2015年2月25日水曜日

作りものだった「ソウルメイト」: 理想化【3】

4. 君はきれいだ。
   あなたって、素敵。

サイコパス人間は、外見のことばかり気にしている。
あなたの洋服や髪型、肌の調子、写真映りといった、ごく表面的な事柄、それもたまたまその日目についたような事柄について何か一言言わずにいられない。
こんな人種、他には見当たるまい。


最初の頃は、そうした言葉もほめ言葉のように聞こえる。
「なんて君はきれいなんだ。」
「あなたってすごくイケメン。」
...今、自分がこんな人とお付き合いしているだなんて信じられない、私(僕)は、あなたのように優れた人の相手にはふさわしくないんじゃないか、...等々。
彼ら曰く、「公園を歩いても、君(あなた)より魅力的な人なんて見つからないよ」とのことだ。
(どうしてこんな言葉がほめ言葉となるのか、僕には今ひとつ分からないのだが。)


先に挙げたように、自分のコンプレックスとなっている部分(外見など)をほめてもらった以上、当然、あなたも相手へのほめ言葉を返し始める。
相手にも満足してもらえるように、その言葉は上手に選ばなくてはならない。
...相手があなたにとってもこの上なく素敵な人なんだ、ということがしっかりと伝わるようにしたいから。



まさに相手の目論見通りの展開となった。
最初は、まず、あなたの方にほめ言葉をシャワーのように浴びせかけて、いい気分にする。そうすれば、サイコパス人間をほめ称える言葉がお返しとしてすぐさま跳ね返ってくる。
全てが計算通りだ。



その段階を過ぎると、相手は急に安心したように、自分の写真を一緒に見よう、とさかんに迫ってくる。
もはや二人の交際は、単なる賞賛と賛同とのエンドレスなやり取りへと化したようである。

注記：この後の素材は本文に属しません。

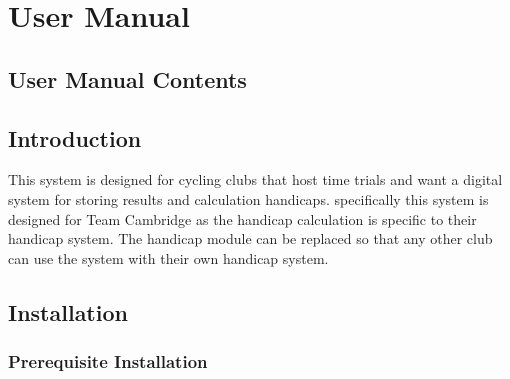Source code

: \chapter{User Manual}
\startcontents[UserManual]
\section{User Manual Contents}


\section{Introduction}
This system is designed for cycling clubs that host time trials and want a digital system for storing results and calculation handicaps. specifically this system is designed for Team Cambridge as the handicap calculation is specific to their handicap system. The handicap module can be replaced so that any other club can use the system with their own handicap system.
\section{Installation}

\subsection{Prerequisite Installation}


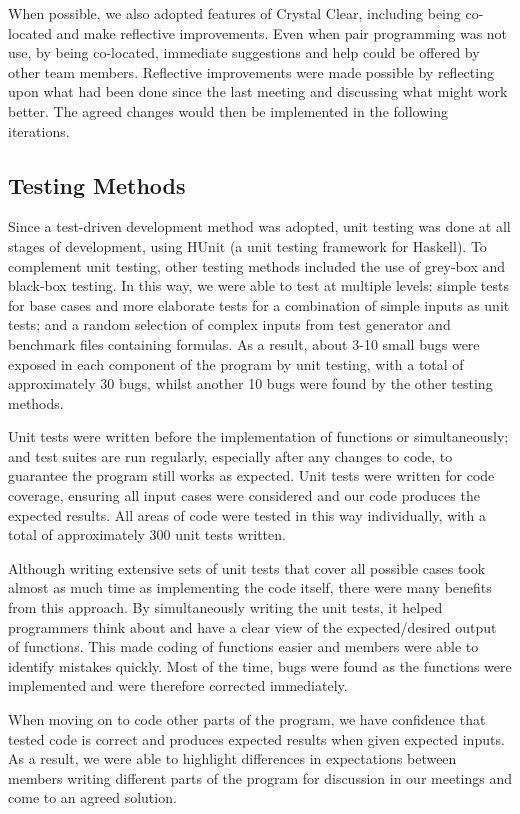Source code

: When possible, we also adopted features of Crystal Clear, including being co-located and make reflective improvements. Even when pair programming was not use, by being co-located, immediate suggestions and help could be offered by other team members. Reflective improvements were made possible by reflecting upon what had been done since the last meeting and discussing what might work better. The agreed changes would then be implemented in the following iterations.

\subsection*{Testing Methods}

Since a test-driven development method was adopted, unit testing was done at all stages of development, using HUnit (a unit testing framework for Haskell). To complement unit testing, other testing methods included the use of grey-box and black-box testing. In this way, we were able to test at multiple levels: simple tests for base cases and more elaborate tests for a combination of simple inputs as unit tests; and a random selection of complex inputs from test generator and benchmark files containing formulas. As a result, about 3-10 small bugs were exposed in each component of the program by unit testing, with a total of approximately 30 bugs, whilst another 10 bugs were found by the other testing methods.

Unit tests were written before the implementation of functions or simultaneously; and test suites are run regularly, especially after any changes to code, to guarantee the program still works as expected. Unit tests were written for code coverage, ensuring all input cases were considered and our code produces the expected results. All areas of code were tested in this way individually, with a total of approximately 300 unit tests written.

Although writing extensive sets of unit tests that cover all possible cases took almost as much time as implementing the code itself, there were many benefits from this approach. By simultaneously writing the unit tests, it helped programmers think about and have a clear view of the expected/desired output of functions. This made coding of functions easier and members were able to identify mistakes quickly. Most of the time, bugs were found as the functions were implemented and were therefore corrected immediately.

When moving on to code other parts of the program, we have confidence that tested code is correct and produces expected results when given expected inputs. As a result, we were able to highlight differences in expectations between members writing different parts of the program for discussion in our meetings and come to an agreed solution.

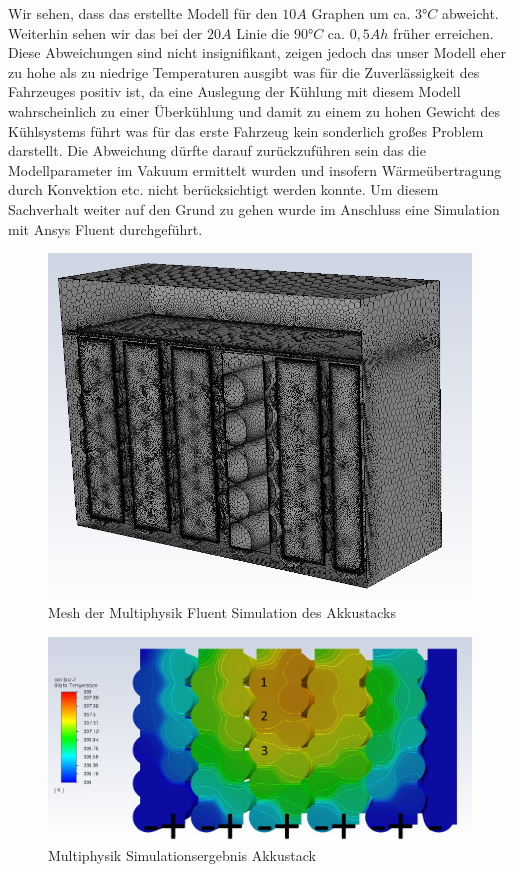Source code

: Wir sehen, dass das erstellte Modell für den \ensuremath{10 A} Graphen um ca. \ensuremath{3°C} abweicht. Weiterhin sehen wir das bei der \ensuremath{20 A} Linie die \ensuremath{90°C} ca. \ensuremath{0,5 Ah} früher erreichen. Diese Abweichungen sind nicht insignifikant, zeigen jedoch das unser Modell eher zu hohe als zu niedrige Temperaturen ausgibt was für die Zuverlässigkeit des Fahrzeuges positiv ist, da eine Auslegung der Kühlung mit diesem Modell wahrscheinlich zu einer Überkühlung und damit zu einem zu hohen Gewicht des Kühlsystems führt was für das erste Fahrzeug kein sonderlich großes Problem darstellt. Die Abweichung dürfte darauf zurückzuführen sein das die Modellparameter im Vakuum ermittelt wurden und insofern Wärmeübertragung durch Konvektion etc. nicht berücksichtigt werden konnte. Um diesem Sachverhalt weiter auf den Grund zu gehen wurde im Anschluss eine Simulation mit Ansys Fluent durchgeführt.

\begin{figure}[h]
	\centering
	\includegraphics[width=0.7\linewidth]{bilder/Accu_Sim_therm_7_2A_45min_simple_mesh}
	\caption{Mesh der Multiphysik Fluent Simulation des Akkustacks}
	\label{fig:accusimtherm72a45minsimplemesh}
\end{figure}

\begin{figure}[h]
	\centering
	\includegraphics[width=0.7\linewidth]{bilder/Accu_Sim_therm_7_2A_45min_simple}
	\caption{Multiphysik Simulationsergebnis Akkustack}
	\label{fig:accusimtherm72a45minsimple}
\end{figure}

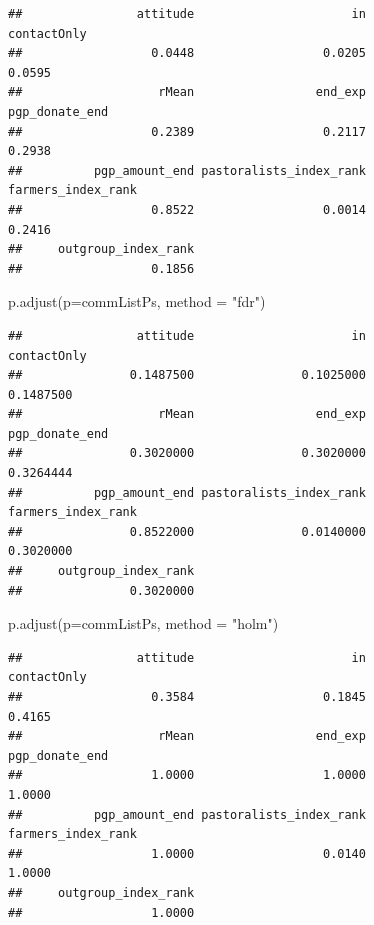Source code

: \documentclass[
]{article}
\newenvironment{Shaded}{\begin{snugshade}}{\end{snugshade}}
\newcommand{\AttributeTok}[1]{\textcolor[rgb]{0.77,0.63,0.00}{#1}}
\newcommand{\FunctionTok}[1]{\textcolor[rgb]{0.00,0.00,0.00}{#1}}
\newcommand{\NormalTok}[1]{#1}
\newcommand{\StringTok}[1]{\textcolor[rgb]{0.31,0.60,0.02}{#1}}
\begin{document}
\begin{verbatim}
##                attitude                      in             contactOnly 
##                  0.0448                  0.0205                  0.0595 
##                   rMean                 end_exp          pgp_donate_end 
##                  0.2389                  0.2117                  0.2938 
##          pgp_amount_end pastoralists_index_rank      farmers_index_rank 
##                  0.8522                  0.0014                  0.2416 
##     outgroup_index_rank 
##                  0.1856
\end{verbatim}

\begin{Shaded}
\begin{Highlighting}[]
\FunctionTok{p.adjust}\NormalTok{(}\AttributeTok{p=}\NormalTok{commListPs, }\AttributeTok{method =} \StringTok{"fdr"}\NormalTok{)}
\end{Highlighting}
\end{Shaded}

\begin{verbatim}
##                attitude                      in             contactOnly 
##               0.1487500               0.1025000               0.1487500 
##                   rMean                 end_exp          pgp_donate_end 
##               0.3020000               0.3020000               0.3264444 
##          pgp_amount_end pastoralists_index_rank      farmers_index_rank 
##               0.8522000               0.0140000               0.3020000 
##     outgroup_index_rank 
##               0.3020000
\end{verbatim}

\begin{Shaded}
\begin{Highlighting}[]
\FunctionTok{p.adjust}\NormalTok{(}\AttributeTok{p=}\NormalTok{commListPs, }\AttributeTok{method =} \StringTok{"holm"}\NormalTok{)}
\end{Highlighting}
\end{Shaded}

\begin{verbatim}
##                attitude                      in             contactOnly 
##                  0.3584                  0.1845                  0.4165 
##                   rMean                 end_exp          pgp_donate_end 
##                  1.0000                  1.0000                  1.0000 
##          pgp_amount_end pastoralists_index_rank      farmers_index_rank 
##                  1.0000                  0.0140                  1.0000 
##     outgroup_index_rank 
##                  1.0000
\end{verbatim}
\end{document}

今や、彼らが発する一言一句が、あなたの自尊心を左右するようになってしまった。
なぜか?
彼らの口からは、間違いなくポジティブな言葉しか出てこないためである。
あなたは相手からの賞賛を受けて、自分自身が光り輝いていくのを感じている。ほめ言葉を聞くたびに体中が充電され、自信がみなぎってくる。
相手をあっと言わせたいという一心で、あなたは自分の外見磨きにますます多くの時間を費やすようになる。

©123RF



5.こんな気持ちになったのは、生まれて初めてだ


さあ、いよいよここから他人との比較が始まる。


サイコパス人間はあなたを崇め奉り、他のどんな人間関係をも超える高い地位へと押し上げようとする。
そして、「君(あなた)は、他のどの元・彼女(元・彼)よりも素晴らしい」と思う理由を、とくとくと...しかもやたら具体的な話とともに...並べ立てる。
しまいには、「この前、今みたいに幸せな気持ちを味わったのがいつの事だったか、思い出せない」とまで言う。



「ああ、何て幸せ者なんだろう、私(僕)って。」
彼らの口からは、しょっちゅうこのように大胆なセリフが出てくるはずだ。
幸せ宣言を聞かされたあなたの中には、「誰かを幸せにしてあげたい」というかねてからの強い願いが呼び起こされる。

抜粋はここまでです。